> Task goal
Below are some records. Print exactly the lines between the one holding "有女角色死去活来的正面例子：石头门，小圆系列" and the one holding "宿命回响（只是随便想到的，不是什么代表性例子）", inclusive, and nothing else.

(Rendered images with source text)
-- -- --
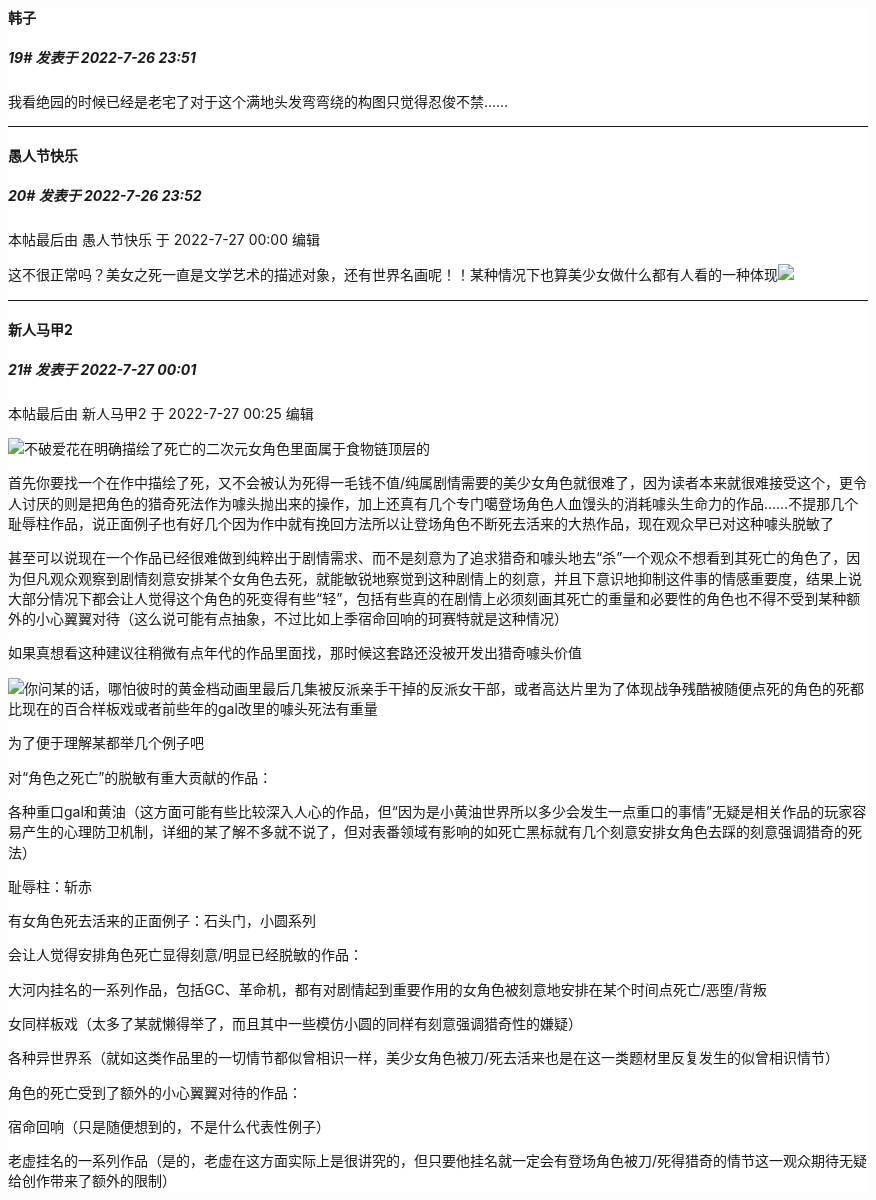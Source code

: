 ####  韩子  
##### 19#       发表于 2022-7-26 23:51

我看绝园的时候已经是老宅了对于这个满地头发弯弯绕的构图只觉得忍俊不禁……

*****

####  愚人节快乐  
##### 20#       发表于 2022-7-26 23:52

 本帖最后由 愚人节快乐 于 2022-7-27 00:00 编辑 

这不很正常吗？美女之死一直是文学艺术的描述对象，还有世界名画呢！！某种情况下也算美少女做什么都有人看的一种体现<img src="https://static.saraba1st.com/image/smiley/face2017/037.png" referrerpolicy="no-referrer">

*****

####  新人马甲2  
##### 21#       发表于 2022-7-27 00:01

 本帖最后由 新人马甲2 于 2022-7-27 00:25 编辑 

<img src="https://static.saraba1st.com/image/smiley/face2017/004.gif" referrerpolicy="no-referrer">不破爱花在明确描绘了死亡的二次元女角色里面属于食物链顶层的

首先你要找一个在作中描绘了死，又不会被认为死得一毛钱不值/纯属剧情需要的美少女角色就很难了，因为读者本来就很难接受这个，更令人讨厌的则是把角色的猎奇死法作为噱头抛出来的操作，加上还真有几个专门噶登场角色人血馒头的消耗噱头生命力的作品……不提那几个耻辱柱作品，说正面例子也有好几个因为作中就有挽回方法所以让登场角色不断死去活来的大热作品，现在观众早已对这种噱头脱敏了

甚至可以说现在一个作品已经很难做到纯粹出于剧情需求、而不是刻意为了追求猎奇和噱头地去“杀”一个观众不想看到其死亡的角色了，因为但凡观众观察到剧情刻意安排某个女角色去死，就能敏锐地察觉到这种剧情上的刻意，并且下意识地抑制这件事的情感重要度，结果上说大部分情况下都会让人觉得这个角色的死变得有些“轻”，包括有些真的在剧情上必须刻画其死亡的重量和必要性的角色也不得不受到某种额外的小心翼翼对待（这么说可能有点抽象，不过比如上季宿命回响的珂赛特就是这种情况）

如果真想看这种建议往稍微有点年代的作品里面找，那时候这套路还没被开发出猎奇噱头价值

<img src="https://static.saraba1st.com/image/smiley/face2017/059.png" referrerpolicy="no-referrer">你问某的话，哪怕彼时的黄金档动画里最后几集被反派亲手干掉的反派女干部，或者高达片里为了体现战争残酷被随便点死的角色的死都比现在的百合样板戏或者前些年的gal改里的噱头死法有重量

为了便于理解某都举几个例子吧

对“角色之死亡”的脱敏有重大贡献的作品：

各种重口gal和黄油（这方面可能有些比较深入人心的作品，但“因为是小黄油世界所以多少会发生一点重口的事情”无疑是相关作品的玩家容易产生的心理防卫机制，详细的某了解不多就不说了，但对表番领域有影响的如死亡黑标就有几个刻意安排女角色去踩的刻意强调猎奇的死法）

耻辱柱：斩赤

有女角色死去活来的正面例子：石头门，小圆系列

会让人觉得安排角色死亡显得刻意/明显已经脱敏的作品：

大河内挂名的一系列作品，包括GC、革命机，都有对剧情起到重要作用的女角色被刻意地安排在某个时间点死亡/恶堕/背叛

女同样板戏（太多了某就懒得举了，而且其中一些模仿小圆的同样有刻意强调猎奇性的嫌疑）

各种异世界系（就如这类作品里的一切情节都似曾相识一样，美少女角色被刀/死去活来也是在这一类题材里反复发生的似曾相识情节）

角色的死亡受到了额外的小心翼翼对待的作品：

宿命回响（只是随便想到的，不是什么代表性例子）

老虚挂名的一系列作品（是的，老虚在这方面实际上是很讲究的，但只要他挂名就一定会有登场角色被刀/死得猎奇的情节这一观众期待无疑给创作带来了额外的限制）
-- -- --
> Answer to this exercise
有女角色死去活来的正面例子：石头门，小圆系列

会让人觉得安排角色死亡显得刻意/明显已经脱敏的作品：

大河内挂名的一系列作品，包括GC、革命机，都有对剧情起到重要作用的女角色被刻意地安排在某个时间点死亡/恶堕/背叛

女同样板戏（太多了某就懒得举了，而且其中一些模仿小圆的同样有刻意强调猎奇性的嫌疑）

各种异世界系（就如这类作品里的一切情节都似曾相识一样，美少女角色被刀/死去活来也是在这一类题材里反复发生的似曾相识情节）

角色的死亡受到了额外的小心翼翼对待的作品：

宿命回响（只是随便想到的，不是什么代表性例子）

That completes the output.